The Hinsdale Township High School District 86 Board of Education on Sept. 18 agreed to move forward with the design phase of a planned renovation of the Bouchard Center at Hinsdale Central and directed staff to prepare a request for qualifications (RFQ) for architectural and engineering services to support a targeted 2026 construction start. The proposal comes after community donors pledged the bulk of the project funding and a volunteer group led by Craig Castle asked the district to authorize design work quickly so fundraising momentum is preserved.
The decision matters to hundreds of students and staff: Craig Castle, who is leading the community fundraising effort, told the board the athletic spaces are widely used and urged a 2026 start. “We would love to have a start date of ’26,” Castle said. Board members and district staff described the renovation as a combined athletic-training, weight room and team-room project that would serve physical education classes and varsity athletes.
Board members said they want transparency and accountability in the use of donated funds and recommended an oversight structure linking district staff, board members and the fundraising group. Josh (district staff) said the district has earmarked $500,000 in capital for the athletic training relocation; district staff estimated construction costs at about $5.5 million and noted additional architecture/engineering (A&E) fees and furniture/fixtures/equipment would bring the early order-of-magnitude to roughly $6.2 million. The fundraising group expects to channel donations through the Hinsdale Central Foundation, a 501(c)(3).
Discussion centered on three items: timing, procurement and stewardship. District staff and the finance and facilities committee cautioned that issuing an RFQ can add time (staff estimated a minimum two-month process for solicitation, evaluation and contract negotiation), but trustees said a public RFQ could both increase competition and reassure donors. Josh said an RFQ is about qualifications rather than price and that fees are negotiated only after a firm is selected; he warned the RFQ route could delay the schedule if a new firm’s fee expectations required additional negotiation.
Board members volunteered to form a working group with district staff and the community fundraising team to accelerate the process and keep donor communications consistent. The board’s stated next step was to have two board volunteers work with staff and the fundraising group to prepare an RFQ and return an update to the board on the RFQ issuance at the Sept. 24 or Sept. 25 meeting.

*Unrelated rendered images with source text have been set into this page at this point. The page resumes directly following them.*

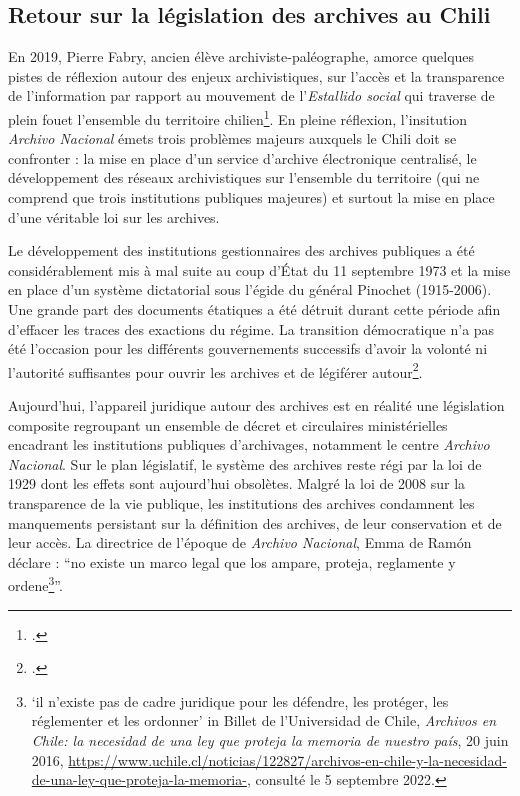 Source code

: 	\subsection{Retour sur la législation des archives au Chili}
	
	En 2019, Pierre Fabry, ancien élève archiviste-paléographe, amorce quelques pistes de réflexion autour des enjeux archivistiques, sur l'accès et la transparence de l'information par rapport au mouvement de l'\textit{Estallido social} qui traverse de plein fouet l'ensemble du territoire chilien\footcite{fabryArchivesArchivistesCrise2020}. En pleine réflexion, l'insitution \textit{Archivo Nacional} émets trois problèmes majeurs auxquels le Chili doit se confronter : la mise en place d'un service d'archive électronique centralisé, le développement  des réseaux archivistiques sur l'ensemble du territoire (qui ne comprend que trois institutions publiques majeures) et surtout la mise en place d'une véritable loi sur les archives.
	
	Le développement des institutions gestionnaires des archives publiques a été considérablement mis à mal suite au coup d'État du 11 septembre 1973 et la mise en place d'un système dictatorial sous l'égide du général Pinochet (1915-2006). Une grande part des documents étatiques a été détruit durant cette période afin d'effacer les traces des exactions du régime. La transition démocratique n'a pas été l'occasion pour les différents gouvernements successifs d'avoir la volonté ni l’autorité suffisantes pour ouvrir les archives et de légiférer autour\footcite{groppoChapitreArchivesDroits2020}.
	
	Aujourd'hui, l'appareil juridique autour des archives est en réalité une législation composite regroupant un ensemble de décret et circulaires ministérielles  encadrant les institutions publiques d'archivages, notamment le centre \textit{Archivo Nacional}. Sur le plan législatif, le système des archives reste régi par la loi de 1929 dont les effets sont aujourd'hui obsolètes. Malgré la loi de 2008 sur la transparence de la vie publique, les institutions des archives condamnent les manquements persistant sur la définition des archives, de leur conservation et de leur accès. La directrice de l'époque de \textit{Archivo Nacional}, Emma de Ramón déclare : \enquote{no existe un marco legal que los ampare, proteja, reglamente y ordene\footnote{\enquote{il n'existe pas de cadre juridique pour les défendre, les protéger, les réglementer et les ordonner} in Billet de l'Universidad de Chile, \textit{Archivos en Chile: la necesidad de una ley que proteja la memoria de nuestro país}, 20 juin 2016, \url{https://www.uchile.cl/noticias/122827/archivos-en-chile-y-la-necesidad-de-una-ley-que-proteja-la-memoria-}, consulté le 5 septembre 2022.}}.
	
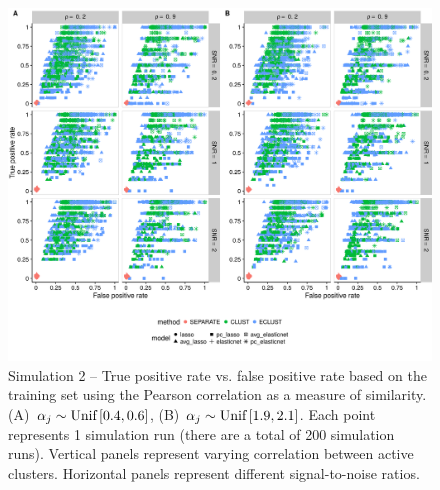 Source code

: \begin{appendices}
\begin{figure}
	\includegraphics[scale=0.57, keepaspectratio]{./figs/hydra/results/figures/sim2-sept8/tpr_fpr_Correlation_sim2.png}
	\caption{Simulation 2 -- True positive rate vs. false positive rate based on the training set using the Pearson correlation as a measure of similarity. \mbox{(A) $\alpha_{j} \sim \textrm{{Unif}}\left[0.4, 0.6\right]$}, \mbox{(B) $\alpha_{j} \sim \textrm{{Unif}}\left[1.9, 2.1\right]$}. Each point represents 1 simulation run (there are a total of 200 simulation runs). Vertical panels represent varying correlation between active clusters. Horizontal panels represent different signal-to-noise ratios.}
	\label{fig:tpr_fpr_Correlation_sim2}
\end{figure}




\end{appendices}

Speakers raised construction-quality concerns during public comment, referencing previous pool projects with Archon Architects and Pepper Construction; community speakers asked that future construction work be put to competitive bid and that the district require clear accountability for design and construction defects. Craig Castle described existing athletic-training and weight facilities as undersized and dated and said approximately 75–80 students visit the training room each day and hundreds more use the adjacent facilities for PE.
The board did not adopt final construction contracts at the Sept. 18 meeting; trustees authorized staff to prepare the RFQ and to work with appointed board members and the fundraising group to define the scope, timeline and donor communications needed to support a 2026 start, if fundraising and design milestones are met.
The board also asked staff to provide a fact sheet for donors that would state the project timeline, roles and accountability mechanisms, and to clarify how donated funds will be managed and disbursed through the Hinsdale Central Foundation.